#### AIM OF THE EXERCISE
Among the entries below, one stretch runs from the line that contains "<td>Any Unix Platform</td>" through the line that contains "<li>If you are". Repeat that stretch exactly, ends included, and only that.

——

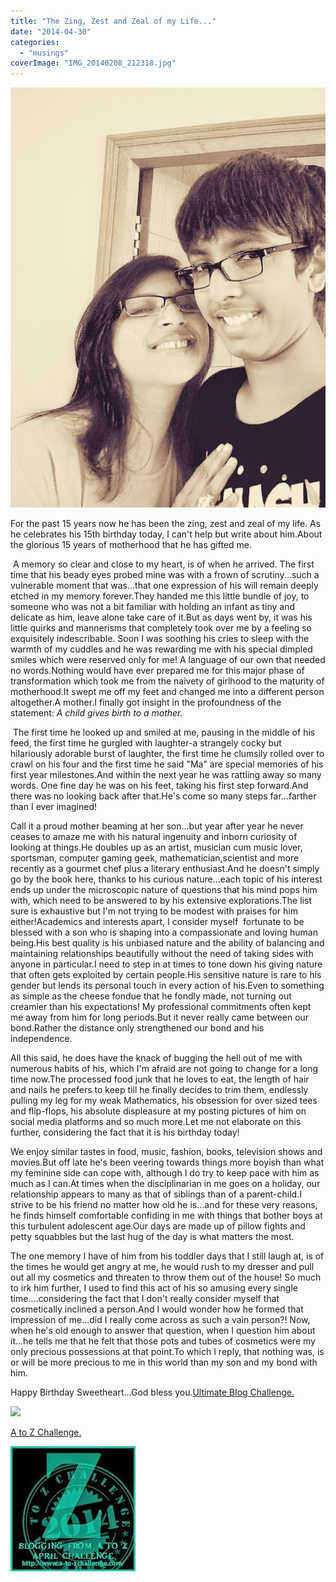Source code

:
```yaml
---
title: "The Zing, Zest and Zeal of my Life..."
date: "2014-04-30"
categories: 
  - "musings"
coverImage: "IMG_20140208_212318.jpg"
---
```


[![](images/IMG_20140208_212318-768x1024.jpg)](http://ifsbutsandsetcs.com/wp-content/uploads/2014/04/IMG_20140208_212318-768x1024.jpg)

For the past 15 years now he has been the zing, zest and zeal of my life. As he celebrates his 15th birthday today, I can't help but write about him.About the glorious 15 years of motherhood that he has gifted me.

 A memory so clear and close to my heart, is of when he arrived. The first time that his beady eyes probed mine was with a frown of scrutiny...such a vulnerable moment that was...that one expression of his will remain deeply etched in my memory forever.They handed me this little bundle of joy, to someone who was not a bit familiar with holding an infant as tiny and delicate as him, leave alone take care of it.But as days went by, it was his little quirks and mannerisms that completely took over me by a feeling so exquisitely indescribable. Soon I was soothing his cries to sleep with the warmth of my cuddles and he was rewarding me with his special dimpled smiles which were reserved only for me! A language of our own that needed no words.Nothing would have ever prepared me for this major phase of transformation which took me from the naivety of girlhood to the maturity of motherhood.It swept me off my feet and changed me into a different person altogether.A mother.I finally got insight in the profoundness of the statement: _A child gives birth to a mother._

 The first time he looked up and smiled at me, pausing in the middle of his feed, the first time he gurgled with laughter-a strangely cocky but hilariously adorable burst of laughter, the first time he clumsily rolled over to crawl on his four and the first time he said "Ma" are special memories of his first year milestones.And within the next year he was rattling away so many words. One fine day he was on his feet, taking his first step forward.And there was no looking back after that.He's come so many steps far...farther than I ever imagined!

Call it a proud mother beaming at her son...but year after year he never ceases to amaze me with his natural ingenuity and inborn curiosity of looking at things.He doubles up as an artist, musician cum music lover, sportsman, computer gaming geek, mathematician,scientist and more recently as a gourmet chef plus a literary enthusiast.And he doesn't simply go by the book here, thanks to his curious nature...each topic of his interest ends up under the microscopic nature of questions that his mind pops him with, which need to be answered to by his extensive explorations.The list sure is exhaustive but I'm not trying to be modest with praises for him either!Academics and interests apart, I consider myself  fortunate to be blessed with a son who is shaping into a compassionate and loving human being.His best quality is his unbiased nature and the ability of balancing and maintaining relationships beautifully without the need of taking sides with anyone in particular.I need to step in at times to tone down his giving nature that often gets exploited by certain people.His sensitive nature is rare to his gender but lends its personal touch in every action of his.Even to something as simple as the cheese fondue that he fondly made, not turning out creamier than his expectations! My professional commitments often kept me away from him for long periods.But it never really came between our bond.Rather the distance only strengthened our bond and his independence.

All this said, he does have the knack of bugging the hell out of me with numerous habits of his, which I'm afraid are not going to change for a long time now.The processed food junk that he loves to eat, the length of hair and nails he prefers to keep till he finally decides to trim them, endlessly pulling my leg for my weak Mathematics, his obsession for over sized tees and flip-flops, his absolute displeasure at my posting pictures of him on social media platforms and so much more.Let me not elaborate on this further, considering the fact that it is his birthday today!

We enjoy similar tastes in food, music, fashion, books, television shows and movies.But off late he's been veering towards things more boyish than what my feminine side can cope with, although I do try to keep pace with him as much as I can.At times when the disciplinarian in me goes on a holiday, our relationship appears to many as that of siblings than of a parent-child.I strive to be his friend no matter how old he is...and for these very reasons, he finds himself comfortable confiding in me with things that bother boys at this turbulent adolescent age.Our days are made up of pillow fights and petty squabbles but the last hug of the day is what matters the most.

The one memory I have of him from his toddler days that I still laugh at, is of the times he would get angry at me, he would rush to my dresser and pull out all my cosmetics and threaten to throw them out of the house! So much to irk him further, I used to find this act of his so amusing every single time....considering the fact that I don't really consider myself that cosmetically inclined a person.And I would wonder how he formed that impression of me...did I really come across as such a vain person?! Now, when he's old enough to answer that question, when I question him about it...he tells me that he felt that those pots and tubes of cosmetics were my only precious possessions at that point.To which I reply, that nothing was, is or will be more precious to me in this world than my son and my bond with him.

Happy Birthday Sweetheart...God bless you.[Ultimate Blog Challenge.](http://ultimateblogchallenge.com/)

[![](images/UBC-bannerbox200.png)](http://ifsbutsandsetcs.com/wp-content/uploads/2014/04/UBC-bannerbox200.png)

[A to Z Challenge.](http://www.a-to-zchallenge.com/)

[![](images/Z.jpg)](http://ifsbutsandsetcs.com/wp-content/uploads/2014/04/Z.jpg)
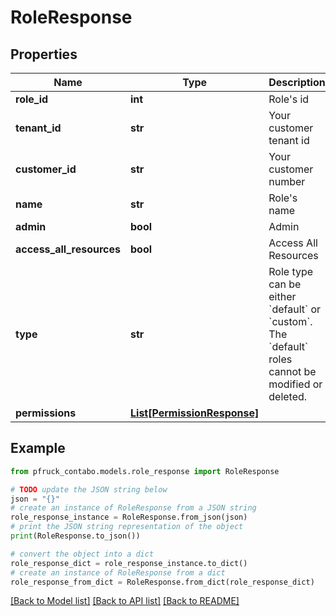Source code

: # RoleResponse


## Properties

Name | Type | Description | Notes
------------ | ------------- | ------------- | -------------
**role_id** | **int** | Role&#39;s id | 
**tenant_id** | **str** | Your customer tenant id | 
**customer_id** | **str** | Your customer number | 
**name** | **str** | Role&#39;s name | 
**admin** | **bool** | Admin | 
**access_all_resources** | **bool** | Access All Resources | 
**type** | **str** | Role type can be either &#x60;default&#x60; or &#x60;custom&#x60;. The &#x60;default&#x60; roles cannot be modified or deleted. | 
**permissions** | [**List[PermissionResponse]**](PermissionResponse.md) |  | [optional] 

## Example

```python
from pfruck_contabo.models.role_response import RoleResponse

# TODO update the JSON string below
json = "{}"
# create an instance of RoleResponse from a JSON string
role_response_instance = RoleResponse.from_json(json)
# print the JSON string representation of the object
print(RoleResponse.to_json())

# convert the object into a dict
role_response_dict = role_response_instance.to_dict()
# create an instance of RoleResponse from a dict
role_response_from_dict = RoleResponse.from_dict(role_response_dict)
```
[[Back to Model list]](../README.md#documentation-for-models) [[Back to API list]](../README.md#documentation-for-api-endpoints) [[Back to README]](../README.md)


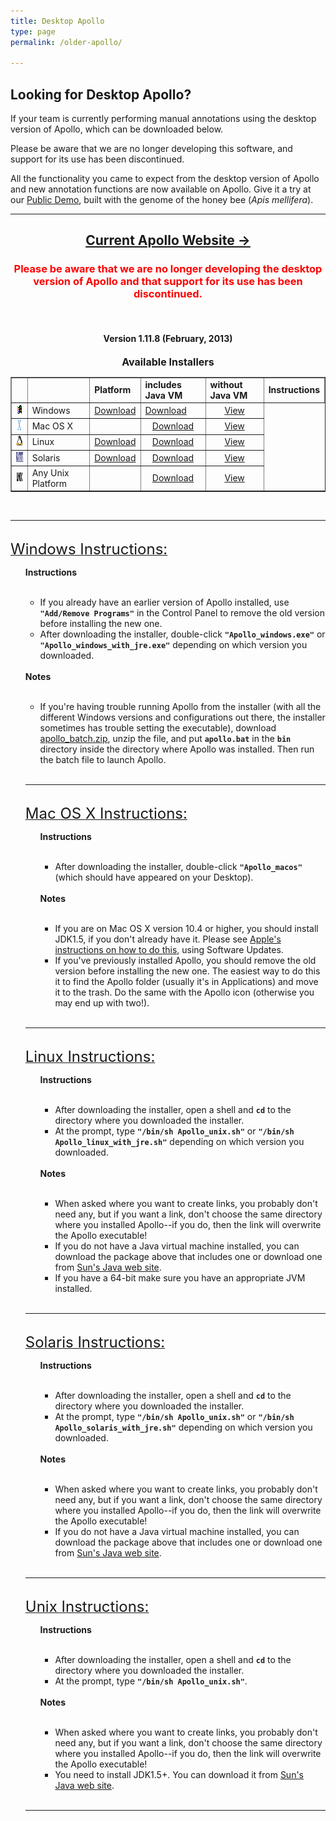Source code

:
 ```yaml
---
title: Desktop Apollo
type: page
permalink: /older-apollo/

---
```


## Looking for Desktop Apollo?

If your team is currently performing manual annotations using the desktop version of Apollo, which can be downloaded below.

Please be aware that we are no longer developing this software, and support for its use has been discontinued.

All the functionality you came to expect from the desktop version of Apollo and new annotation functions are now available on Apollo. Give it a try at our [Public Demo](../public-demo/index.md), built with the genome of the honey bee (<i>Apis mellifera</i>).

--- 



<center>
<h2>
<a href="http://genomearchitect.github.io">Current Apollo Website &rarr;</a>
</h2>
<h3 align="center"><font color="red">Please be aware that we are no longer developing the desktop version of Apollo and that support for its use has been discontinued.</font></h3>
<br>
<h4>Version 1.11.8 (February, 2013)</h4>
</center>
<center>
<font size="3"><b>Available Installers</b></font><br>
<table border="1" cellpadding="3" cellspacing="10">
<tr>
<td></td>
<td></td>
<td><b>Platform</b></td>
<td><b>includes Java VM</b></td>
<td><b>without Java VM</b></td>
<td><b>Instructions</b></td>
</tr>
<tr>
<td><center><img src="/images/win.gif" width="26" height="16" alt="Windows" /></center></td>
<td>Windows</td>
<td><center><a href="http://icebox.lbl.gov/apollo/legacy/installers/Apollo_windows_with_jre.exe">Download</a></center></td>
<td><centpermalink: er><a href="http://icebox.lbl.gov/apollo/legacy/installers/Apollo_windows.exe">Download</a></center></td>
<td><center><a href="#windows">View</a></center></td>
</tr>
<tr>
<td><center><img src="/images/macosx.gif" width="26" height="16" alt="MacOS X" /></center></td>
<td>Mac OS X</td>
<td></td>
<td><center><a href="http://icebox.lbl.gov/apollo/legacy/installers/Apollo_macos.dmg">Download</a></center></td>
<td><center><a href="#macosx">View</a></center></td>
</tr>
<tr>
<td><center><img src="/images/linux.gif" width="14" height="16" alt="Linux" /></center></td>
<td>Linux</td>
<td><center><a href="http://icebox.lbl.gov/apollo/legacy/installers/Apollo_linux_with_jre.sh">Download</a></center></td>
<td><center><a href="http://icebox.lbl.gov/apollo/legacy/installers/Apollo_unix.sh">Download</a></center></td>
<td><center><a href="#linux">View</a></center></td>
</tr>
<tr>
<td><center><img src="/images/solaris.gif" width="26" height="16" alt="Solaris" /></center></td>
<td>Solaris</td>
<td><center><a href="http://icebox.lbl.gov/apollo/legacy/installers/Apollo_solaris_with_jre.sh">Download</a></center></td>
<td><center><a href="http://icebox.lbl.gov/apollo/legacy/installers/Apollo_unix.sh">Download</a></center></td>
<td><center><a href="#solaris">View</a></center></td>
</tr>
<tr>
<td><center><img src="/images/unix.gif" width="26" height="16" alt="Unix" /></center></td>
<td>Any Unix Platform</td>
<td></td>
<td><center><a href="http://icebox.lbl.gov/apollo/legacy/installers/Apollo_unix.sh">Download</a></center></td>
<td><center><a href="#unix">View</a></center></td>
</tr>
</table>
</center>
<br>
<hr>
<br>
<a href="#windows" name="windows"> <font size="5">Windows Instructions:</font> </a>
<br>
<ul>
<b>Instructions</b><br>
<br>
<ul>
<li>If you already have an earlier version of Apollo installed, use <code><b>"Add/Remove Programs"</b></code> in the Control Panel to remove the old version before installing the new one.</li>
<li>After downloading the installer, double-click <code><b>"Apollo_windows.exe"</b></code> or <code><b>"Apollo_windows_with_jre.exe"</b></code> depending on which version you downloaded.</li>
</ul>
<br>
<b>Notes</b><br>
<br>
<ul>
<li>If you're having trouble running Apollo from the installer (with all the different Windows versions and configurations out there, the installer sometimes has trouble setting the executable), download <a href="http://icebox.lbl.gov/apollo/legacy/installers/apollo_batch.zip">apollo_batch.zip</a>, unzip the file, and put <code><b>apollo.bat</b></code> in the <code><b>bin</b></code> directory inside the directory where Apollo was installed.  Then run the batch file to launch Apollo.</li>
</ul>
<br>
<hr>
<br>
<a href="#macosx" name="macosx">
<font size="5">Mac OS X Instructions:</font>
</a>
<br>
<ul>
<b>Instructions</b><br>
<br>
<ul>
<li>After downloading the installer, double-click <code><b>"Apollo_macos"</b></code> (which should have appeared on your Desktop).</li>
</ul>
<br>
<b>Notes</b><br>
<br>
<ul>
<li>If you are on Mac OS X version 10.4 or higher, you should install JDK1.5, if you don't already have it. Please see <a href="http://www.apple.com/softwareupdate">Apple's instructions on how to do this</a>, using Software Updates.</li>
<li>If you've previously installed Apollo, you should remove the old version before installing the new one. The easiest way to do this it to find the Apollo folder (usually it's in Applications) and move it to the trash. Do the same with the Apollo icon (otherwise you may end up with two!)</a>.</li>
</ul>
</ul>
<br>
<hr>
<br>

<a href="#linux" name="linux">
<font size="5">Linux Instructions:</font>
</a>
<br>
<ul>
<b>Instructions</b><br>
<br>
<ul>
<li>After downloading the installer, open a shell and <code><b>cd</b></code> to the directory where you downloaded the installer.</li>
<li>At the prompt, type <code><b>"/bin/sh Apollo_unix.sh"</b></code> or <code><b>"/bin/sh Apollo_linux_with_jre.sh"</b></code> depending on which version you downloaded.</li>
</ul>
<br>
<b>Notes</b><br>
<br>
<ul>
<li>When asked where you want to create links, you probably don't need any, but if you want a link, don't choose the same directory where you installed Apollo--if you do, then the link will overwrite the Apollo executable!</li>
<li>If you do not have a Java virtual machine installed, you can download the package above that includes one or download one from <a href="http://java.sun.com/javase/index.jsp">Sun's Java web site</a>.</li>
<li>If you have a 64-bit make sure you have an appropriate JVM installed.</li>
</ul>
</ul>
<br>
<hr>
<br>

<a href="#solaris" name="solaris">
<font size="5">Solaris Instructions:</font>
</a>
<br>
<ul>
<b>Instructions</b><br>
<br>
<ul>
<li>After downloading the installer, open a shell and <code><b>cd</b></code> to the directory where you downloaded the installer.</li>
<li>At the prompt, type <code><b>"/bin/sh Apollo_unix.sh"</b></code> or <code><b>"/bin/sh Apollo_solaris_with_jre.sh"</b></code> depending on which version you downloaded.</li>
</ul>
<br>
<b>Notes</b><br>
<br>
<ul>
<li>When asked where you want to create links, you probably don't need any, but if you want a link, don't choose the same directory where you installed Apollo--if you do, then the link will overwrite the Apollo executable!</li>
<li>If you do not have a Java virtual machine installed, you can download the package above that includes one or download one from <a href="http://java.sun.com/javase/index.jsp">Sun's Java web site</a>.</li>
</ul>
</ul>
<br>
<hr>
<br>

<a href="#unix" name="unix">
<font size="5">Unix Instructions:</font>
</a>
<br>
<ul>
<b>Instructions</b><br>
<br>
<ul>
<li>After downloading the installer, open a shell and <code><b>cd</b></code> to the directory where you downloaded the installer.</li>
<li>At the prompt, type <code><b>"/bin/sh Apollo_unix.sh"</b></code>.</li>
</ul>
<br>
<b>Notes</b><br>
<br>
<ul>
<li>When asked where you want to create links, you probably don't need any, but if you want a link, don't choose the same directory where you installed Apollo--if you do, then the link will overwrite the Apollo executable!</li>
<li>You need to install JDK1.5+.  You can download it from <a href="http://java.sun.com/javase/index.jsp">Sun's Java web site</a>.</li>
</ul>
</ul>
<br>
<hr>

——

#### RESULT FOR THIS TASK
<td>Any Unix Platform</td>
<td></td>
<td><center><a href="http://icebox.lbl.gov/apollo/legacy/installers/Apollo_unix.sh">Download</a></center></td>
<td><center><a href="#unix">View</a></center></td>
</tr>
</table>
</center>
<br>
<hr>
<br>
<a href="#windows" name="windows"> <font size="5">Windows Instructions:</font> </a>
<br>
<ul>
<b>Instructions</b><br>
<br>
<ul>
<li>If you already have an earlier version of Apollo installed, use <code><b>"Add/Remove Programs"</b></code> in the Control Panel to remove the old version before installing the new one.</li>
<li>After downloading the installer, double-click <code><b>"Apollo_windows.exe"</b></code> or <code><b>"Apollo_windows_with_jre.exe"</b></code> depending on which version you downloaded.</li>
</ul>
<br>
<b>Notes</b><br>
<br>
<ul>
<li>If you're having trouble running Apollo from the installer (with all the different Windows versions and configurations out there, the installer sometimes has trouble setting the executable), download <a href="http://icebox.lbl.gov/apollo/legacy/installers/apollo_batch.zip">apollo_batch.zip</a>, unzip the file, and put <code><b>apollo.bat</b></code> in the <code><b>bin</b></code> directory inside the directory where Apollo was installed.  Then run the batch file to launch Apollo.</li>
</ul>
<br>
<hr>
<br>
<a href="#macosx" name="macosx">
<font size="5">Mac OS X Instructions:</font>
</a>
<br>
<ul>
<b>Instructions</b><br>
<br>
<ul>
<li>After downloading the installer, double-click <code><b>"Apollo_macos"</b></code> (which should have appeared on your Desktop).</li>
</ul>
<br>
<b>Notes</b><br>
<br>
<ul>
<li>If you are on Mac OS X version 10.4 or higher, you should install JDK1.5, if you don't already have it. Please see <a href="http://www.apple.com/softwareupdate">Apple's instructions on how to do this</a>, using Software Updates.</li>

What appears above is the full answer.